Выслушав одну из шуток Даренского, она сказала:
- Тонко, я не сразу поняла. Поглупела от этой степной жизни.
Сказала она это негромко, как бы давая ему понять, верней,
почувствовать, что у них может завязаться свой разговор, в котором только
они оба и могут участвовать, разговор, от которого холодеет в груди, тот
особый, единственно важный разговор мужчины и женщины.
Даренский продолжал делать ошибки, она поправляла его, а в это время
возникала между ними другая игра, и в этой игре уже Даренский не ошибался,
эту игру он знал тонко... И хоть ничего не было между ними сказано, кроме
как: "Да не держите маленькую пику", "Подкидывайте, подкидывайте, не
бойтесь, не жалейте козыря..." - она уже знала и оценила все
привлекательное, что было в нем: и мягкость, и силу, и сдержанность, и
дерзость, и робость... Все это Алла Сергеевна ощутила и потому, что
подсмотрела в Даренском эти черты, и потому, что он сумел показать ей их.

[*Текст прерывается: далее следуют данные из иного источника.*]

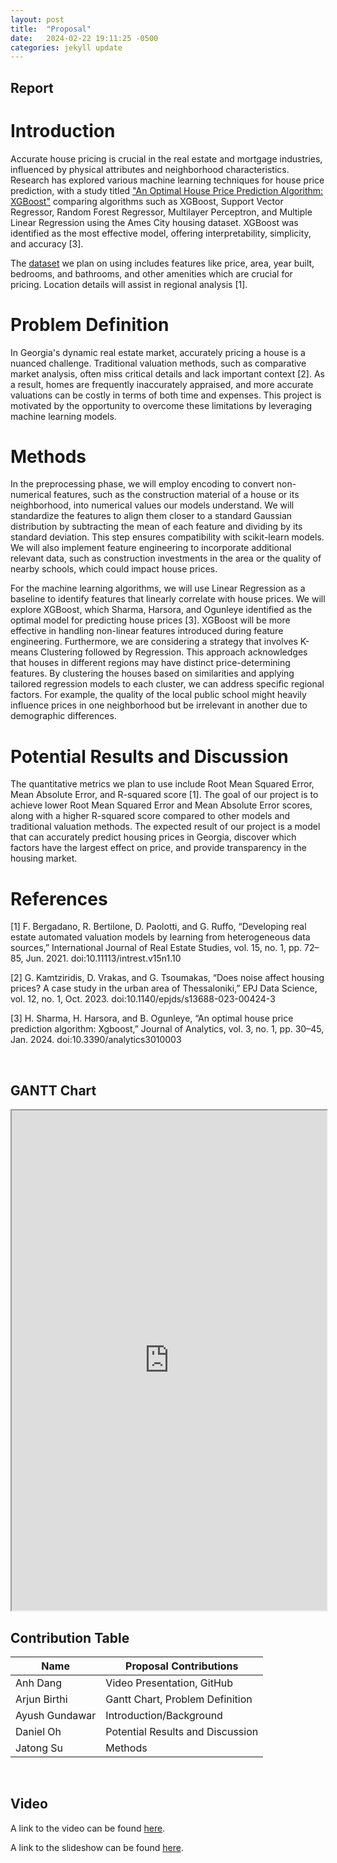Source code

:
 ```yaml
---
layout: post
title:  "Proposal"
date:   2024-02-22 19:11:25 -0500
categories: jekyll update
---
```


## Report

# Introduction

Accurate house pricing is crucial in the real estate and mortgage industries, influenced by physical attributes and neighborhood characteristics. Research has explored various machine learning techniques for house price prediction, with a study titled ["An Optimal House Price Prediction Algorithm: XGBoost"][intro-link-1] comparing algorithms such as XGBoost, Support Vector Regressor, Random Forest Regressor, Multilayer Perceptron, and Multiple Linear Regression using the Ames City housing dataset. XGBoost was identified as the most effective model, offering interpretability, simplicity, and accuracy [3].

The [dataset][intro-link-2] we plan on using includes features like price, area, year built, bedrooms, and bathrooms, and other amenities which are crucial for pricing. Location details will assist in regional analysis [1].

[intro-link-1]: https://arxiv.org/ftp/arxiv/papers/2402/2402.04082.pdf
[intro-link-2]: https://www.kaggle.com/datasets/yellowj4acket/real-estate-georgia


# Problem Definition
In Georgia's dynamic real estate market, accurately pricing a house is a nuanced challenge. Traditional valuation methods, such as comparative market analysis, often miss critical details and lack important context [2]. As a result, homes are frequently inaccurately appraised, and more accurate valuations can be costly in terms of both time and expenses. This project is motivated by the opportunity to overcome these limitations by leveraging machine learning models.

# Methods
In the preprocessing phase, we will employ encoding to convert non-numerical features, such as the construction material of a house or its neighborhood, into numerical values our models understand. We will standardize the features to align them closer to a standard Gaussian distribution by subtracting the mean of each feature and dividing by its standard deviation. This step ensures compatibility with scikit-learn models. We will also implement feature engineering to incorporate additional relevant data, such as construction investments in the area or the quality of nearby schools, which could impact house prices.

For the machine learning algorithms, we will use Linear Regression as a baseline to identify features that linearly correlate with house prices. We will explore XGBoost, which Sharma, Harsora, and Ogunleye identified as the optimal model for predicting house prices [3]. XGBoost will be more effective in handling non-linear features introduced during feature engineering. Furthermore, we are considering a strategy that involves K-means Clustering followed by Regression. This approach acknowledges that houses in different regions may have distinct price-determining features. By clustering the houses based on similarities and applying tailored regression models to each cluster, we can address specific regional factors. For example, the quality of the local public school might heavily influence prices in one neighborhood but be irrelevant in another due to demographic differences.

# Potential Results and Discussion
The quantitative metrics we plan to use include Root Mean Squared Error, Mean Absolute Error, and R-squared score [1]. The goal of our project is to achieve lower Root Mean Squared Error and Mean Absolute Error scores, along with a higher R-squared score compared to other models and traditional valuation methods. The expected result of our project is a model that can accurately predict housing prices in Georgia, discover which factors have the largest effect on price, and provide transparency in the housing market.

# References
[1] F. Bergadano, R. Bertilone, D. Paolotti, and G. Ruffo, “Developing real estate automated valuation models by learning from  heterogeneous data sources,” International Journal of Real Estate Studies, vol. 15, no. 1, pp. 72–85, Jun. 2021. doi:10.11113/intrest.v15n1.10

[2] G. Kamtziridis, D. Vrakas, and G. Tsoumakas, “Does noise affect housing prices? A case study in the urban area of Thessaloniki,” EPJ Data Science, vol. 12, no. 1, Oct. 2023. doi:10.1140/epjds/s13688-023-00424-3

[3] H. Sharma, H. Harsora, and B. Ogunleye, “An optimal house price prediction algorithm: Xgboost,” Journal of Analytics, vol. 3, no. 1, pp. 30–45, Jan. 2024. doi:10.3390/analytics3010003

<br/>

## GANTT Chart

<iframe src="https://docs.google.com/spreadsheets/d/e/2PACX-1vRBZB7JY8yruOs5z6lPQpfn93UFmg4UiQqshAJNssb6FTYe__kfTwO_-5BNhFIO5A/pubhtml?widget=true&amp;headers=false" width="100%" height="800"></iframe>

<br/>

## Contribution Table

| Name           | Proposal Contributions           |
| -------------- | -------------------------------- |
| Anh Dang       | Video Presentation, GitHub       |
| Arjun Birthi   | Gantt Chart, Problem Definition  |
| Ayush Gundawar | Introduction/Background          |
| Daniel Oh      | Potential Results and Discussion |
| Jatong Su      | Methods                          |

<br/>

## Video

A link to the video can be found [here][video-link].

A link to the slideshow can be found [here][slideshow-link].

[video-link]: https://www.youtube.com/embed/QDoQntovw-o?si=3NxE1g7cIQxUpKaQ"
[slideshow-link]: https://docs.google.com/presentation/d/1WmWOh9MtyfNmcLmgtFGCEFY_58O_ZdonvlalDUYnzbA/edit?usp=sharing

И она сумела показать ему, что понимает его взгляды, обращенные к ее
улыбке, движениям рук, пожиманию плеч, к ее груди под нарядной
габардиновой гимнастеркой, к ее ногам, к маникюру на ее ногтях. Он
чувствовал, что ее голос чуть-чуть излишне, неестественно протяжен и
улыбка продолжительней обычной улыбки, чтобы он сумел оценить и милый
голос, и белизну ее зубов, и ямочки на щеках...

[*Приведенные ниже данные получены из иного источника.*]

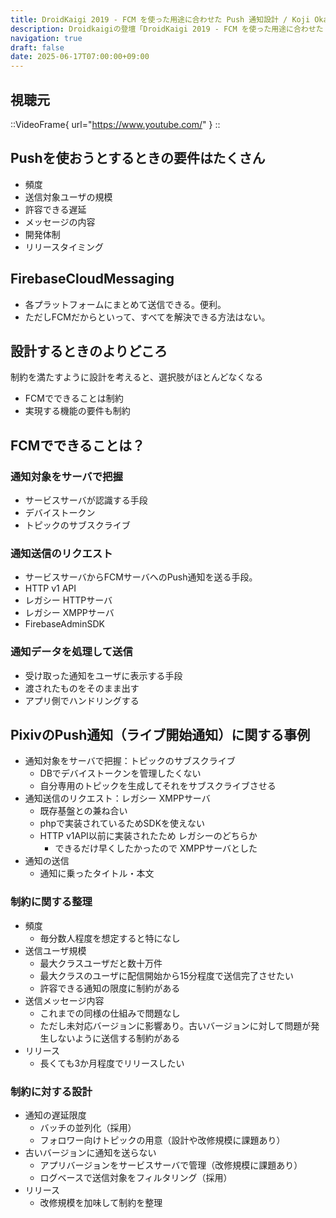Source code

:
 ```yaml
---
title: DroidKaigi 2019 - FCM を使った用途に合わせた Push 通知設計 / Koji Okada [JA] を視聴した
description: Droidkaigiの登壇「DroidKaigi 2019 - FCM を使った用途に合わせた Push 通知設計 / Koji Okada [JA]」の視聴備忘録です。
navigation: true
draft: false
date: 2025-06-17T07:00:00+09:00
---
```


## 視聴元

::VideoFrame{ url="https://www.youtube.com/" }
::


## Pushを使おうとするときの要件はたくさん
- 頻度
- 送信対象ユーザの規模
- 許容できる遅延
- メッセージの内容
- 開発体制
- リリースタイミング

## FirebaseCloudMessaging
- 各プラットフォームにまとめて送信できる。便利。
- ただしFCMだからといって、すべてを解決できる方法はない。

## 設計するときのよりどころ
制約を満たすように設計を考えると、選択肢がほとんどなくなる
- FCMでできることは制約
- 実現する機能の要件も制約

## FCMでできることは？

### 通知対象をサーバで把握
- サービスサーバが認識する手段
- デバイストークン
- トピックのサブスクライブ

### 通知送信のリクエスト
- サービスサーバからFCMサーバへのPush通知を送る手段。
- HTTP v1 API
- レガシー HTTPサーバ
- レガシー XMPPサーバ
- FirebaseAdminSDK

### 通知データを処理して送信
- 受け取った通知をユーザに表示する手段
- 渡されたものをそのまま出す
- アプリ側でハンドリングする

## PixivのPush通知（ライブ開始通知）に関する事例
- 通知対象をサーバで把握：トピックのサブスクライブ
    - DBでデバイストークンを管理したくない
    - 自分専用のトピックを生成してそれをサブスクライブさせる
- 通知送信のリクエスト：レガシー XMPPサーバ
    - 既存基盤との兼ね合い
    - phpで実装されているためSDKを使えない
    - HTTP v1API以前に実装されたため レガシーのどちらか
        - できるだけ早くしたかったので XMPPサーバとした
- 通知の送信
    - 通知に乗ったタイトル・本文

### 制約に関する整理
- 頻度
    - 毎分数人程度を想定すると特になし
- 送信ユーザ規模
    - 最大クラスユーザだと数十万件
    - 最大クラスのユーザに配信開始から15分程度で送信完了させたい
    - 許容できる通知の限度に制約がある
- 送信メッセージ内容
    - これまでの同様の仕組みで問題なし
    - ただし未対応バージョンに影響あり。古いバージョンに対して問題が発生しないように送信する制約がある
- リリース
    - 長くても3か月程度でリリースしたい

### 制約に対する設計
- 通知の遅延限度
    - バッチの並列化（採用）
    - フォロワー向けトピックの用意（設計や改修規模に課題あり）
- 古いバージョンに通知を送らない
    - アプリバージョンをサービスサーバで管理（改修規模に課題あり）
    - ログベースで送信対象をフィルタリング（採用）
- リリース
    - 改修規模を加味して制約を整理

Даренский был взволнован и потрясен внезапно посетившим его чувством.
Он никогда не привыкал к этому чувству, каждый раз, казалось, оно посещало
его впервые. Большой опыт его отношений с женщинами не обращался в
привычку, - опыт был сам по себе, а счастливое увлечение само по себе.
Именно в этом сказывались истинные, а не ложные женолюбцы.

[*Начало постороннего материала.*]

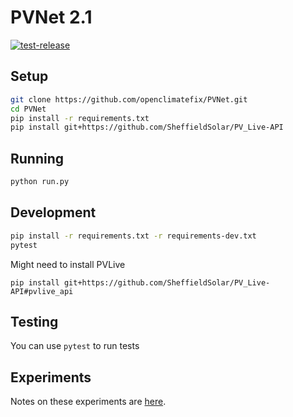 # PVNet 2.1
[![test-release](https://github.com/openclimatefix/PVNet/actions/workflows/test-release.yml/badge.svg)](https://github.com/openclimatefix/PVNet/actions/workflows/test-release.yml)

## Setup
```bash
git clone https://github.com/openclimatefix/PVNet.git
cd PVNet
pip install -r requirements.txt
pip install git+https://github.com/SheffieldSolar/PV_Live-API
```

## Running
```bash
python run.py
```

## Development
```bash
pip install -r requirements.txt -r requirements-dev.txt
pytest
```

Might need to install PVLive
```
pip install git+https://github.com/SheffieldSolar/PV_Live-API#pvlive_api
```

## Testing

You can use `pytest` to run tests

## Experiments

Notes on these experiments are [here](https://docs.google.com/document/d/1fbkfkBzp16WbnCg7RDuRDvgzInA6XQu3xh4NCjV-WDA/edit?usp=sharing).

Как-то получилось, что в эту ночь он остался на командном пункте армии.
Утром он зашел к начальнику штаба, молчаливому полковнику, не задавшему
ему ни одного вопроса о Сталинграде, о фронтовых новостях, о положении
северо-западнее Сталинграда. После разговора Даренский понял, что штабной
полковник мало чем может удовлетворить его инспекторскую любознательность,
попросил поставить визу на своем предписании и выехал в войска.
Он сел в машину со странной пустотой и легкостью в руках и ногах, без
единой мысли, без желаний, соединяя в себе полное насыщение с полным
опустошением... Казалось, и все кругом стало пресным, пустым - небо,
ковыль и степные холмы, еще вчера так нравившиеся ему. Не хотелось шутить
и разговаривать с водителем. Мысли о близких, даже мысли о матери, которую
Даренский любил и почитал, были скучны, холодны... Размышления о боях в
пустыне, на краю русской земли, не волновали, шли вяло.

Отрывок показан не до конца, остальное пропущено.